Stored data entries:
────────

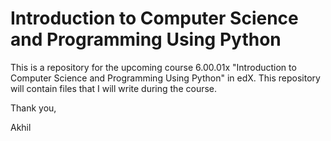 Introduction to Computer Science and Programming Using Python
==================================================
This is a repository for the upcoming course 6.00.01x "Introduction to Computer Science and Programming Using Python" in edX. This repository will contain files that I will write during the course. 

Thank you,

Akhil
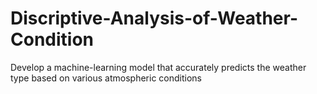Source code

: # Discriptive-Analysis-of-Weather-Condition
Develop a machine-learning model that accurately predicts the weather type based on various atmospheric conditions
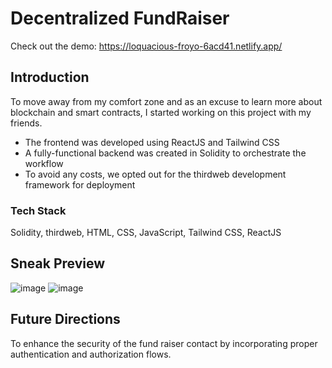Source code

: # Decentralized FundRaiser

Check out the demo: https://loquacious-froyo-6acd41.netlify.app/

## Introduction

To move away from my comfort zone and as an excuse to learn more about blockchain and smart contracts, I started working on this project with my friends.

- The frontend was developed using ReactJS and Tailwind CSS
- A fully-functional backend was created in Solidity to orchestrate the workflow
- To avoid any costs, we opted out for the thirdweb development framework for deployment

### Tech Stack

Solidity, thirdweb, HTML, CSS, JavaScript, Tailwind CSS, ReactJS

## Sneak Preview

![image](https://user-images.githubusercontent.com/87614276/216667559-a440d5d3-8f8d-428b-85a3-4805d1f9eb9e.png)
![image](https://user-images.githubusercontent.com/87614276/216667755-c8d15cf8-06ee-417f-9f0c-ba4437ab9fe0.png)

## Future Directions

To enhance the security of the fund raiser contact by incorporating proper authentication and authorization flows.
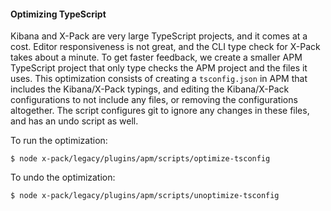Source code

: #### Optimizing TypeScript 

Kibana and X-Pack are very large TypeScript projects, and it comes at a cost. Editor responsiveness is not great, and the CLI type check for X-Pack takes about a minute. To get faster feedback, we create a smaller APM TypeScript project that only type checks the APM project and the files it uses. This optimization consists of creating a `tsconfig.json` in APM that includes the Kibana/X-Pack typings, and editing the Kibana/X-Pack configurations to not include any files, or removing the configurations altogether. The script configures git to ignore any changes in these files, and has an undo script as well.

To run the optimization:

`$ node x-pack/legacy/plugins/apm/scripts/optimize-tsconfig`

To undo the optimization:

`$ node x-pack/legacy/plugins/apm/scripts/unoptimize-tsconfig`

────────

Work request: The output is the lines from the start of the data above through the line containing "- The frontend", unchanged, with any picture left out.

Task answer:
 Introduction to Computer Science and Programming Using Python
==================================================
This is a repository for the upcoming course 6.00.01x "Introduction to Computer Science and Programming Using Python" in edX. This repository will contain files that I will write during the course. 

Thank you,

Akhil
Source code

: # Discriptive-Analysis-of-Weather-Condition
Develop a machine-learning model that accurately predicts the weather type based on various atmospheric conditions
Source code

: # Decentralized FundRaiser

Check out the demo: https://loquacious-froyo-6acd41.netlify.app/

## Introduction

To move away from my comfort zone and as an excuse to learn more about blockchain and smart contracts, I started working on this project with my friends.

- The frontend was developed using ReactJS and Tailwind CSS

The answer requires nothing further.